To confirm this, we analyzed the phenotypes of these two macrophage populations by flow cytometry. TG treatment suppressed the expression of F4/80 in the pMΦs, while the resident pMΦs in control group contained more LPMs but fewer SPMs as compared to TG-elicited cells (Supplementary Figure S4A). Moreover, GATA6, a transcription factor critical for resident pMΦ function and survival [16], was highly expressed in resident pMΦs, but only in a minor subset of TG-elicited cells (Supplementary Figure S4A and S4B). In addition, TG-elicited pMΦs were, on average, larger in size than the resident ones (Supplementary Figure S4B). Therefore, the resident and TG-elicited pMΦs were composed of different cell populations, thus representing different types of macrophages, which may probably account for their differential patterns of cytokine expression upon piperine treatment.

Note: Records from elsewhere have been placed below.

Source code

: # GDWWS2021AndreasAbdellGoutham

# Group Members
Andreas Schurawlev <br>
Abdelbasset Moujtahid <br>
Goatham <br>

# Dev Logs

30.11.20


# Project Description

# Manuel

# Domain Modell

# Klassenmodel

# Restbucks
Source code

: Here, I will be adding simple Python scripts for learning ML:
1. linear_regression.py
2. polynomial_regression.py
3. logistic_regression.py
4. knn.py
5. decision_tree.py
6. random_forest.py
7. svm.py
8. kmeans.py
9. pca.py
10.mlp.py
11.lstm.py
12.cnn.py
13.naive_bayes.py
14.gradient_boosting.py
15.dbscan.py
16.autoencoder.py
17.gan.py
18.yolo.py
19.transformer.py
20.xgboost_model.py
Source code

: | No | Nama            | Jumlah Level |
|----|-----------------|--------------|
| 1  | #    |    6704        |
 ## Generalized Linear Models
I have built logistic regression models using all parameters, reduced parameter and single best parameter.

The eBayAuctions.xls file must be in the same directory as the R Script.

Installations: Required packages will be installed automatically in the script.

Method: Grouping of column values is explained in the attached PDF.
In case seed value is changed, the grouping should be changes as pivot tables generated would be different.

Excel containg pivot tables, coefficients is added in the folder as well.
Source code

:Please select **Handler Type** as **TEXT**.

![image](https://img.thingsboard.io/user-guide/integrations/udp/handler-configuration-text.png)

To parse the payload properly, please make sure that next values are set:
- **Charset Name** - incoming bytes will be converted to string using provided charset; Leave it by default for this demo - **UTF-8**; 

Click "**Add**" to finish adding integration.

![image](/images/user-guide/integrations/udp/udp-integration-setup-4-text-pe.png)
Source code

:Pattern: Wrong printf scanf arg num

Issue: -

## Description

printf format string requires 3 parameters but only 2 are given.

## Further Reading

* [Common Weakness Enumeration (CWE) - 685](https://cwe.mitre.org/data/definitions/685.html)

Piperine-induced enhancement of cytokine production is abrogated by PI3K/AKT/mTOR pathway inhibitors

As the above data indicated that piperine elevated the mTORC1 activity concomitant with enhanced cytokine expression in resident pMΦs, we next explored the causality between these two processes by blocking mTOR activation during piperine treatment. Both indirect mTORC1 inhibitors LY294002 (PI3K inhibitor) [27] and MK-2206 (AKT inhibitor) [29], and direct inhibitor rapamycin [30], completely abrogated the enhancement of IL-6 and TNF-α expression in the presence of piperine. However, they had minimal effect on LPS-induced cytokine expression except MK-2206’s effect on IL-6 expression (Figure 5A, 5B and 5C). These results indicated that piperine increased IL-6 and TNF-α protein expression by enhancing the mTOR signaling.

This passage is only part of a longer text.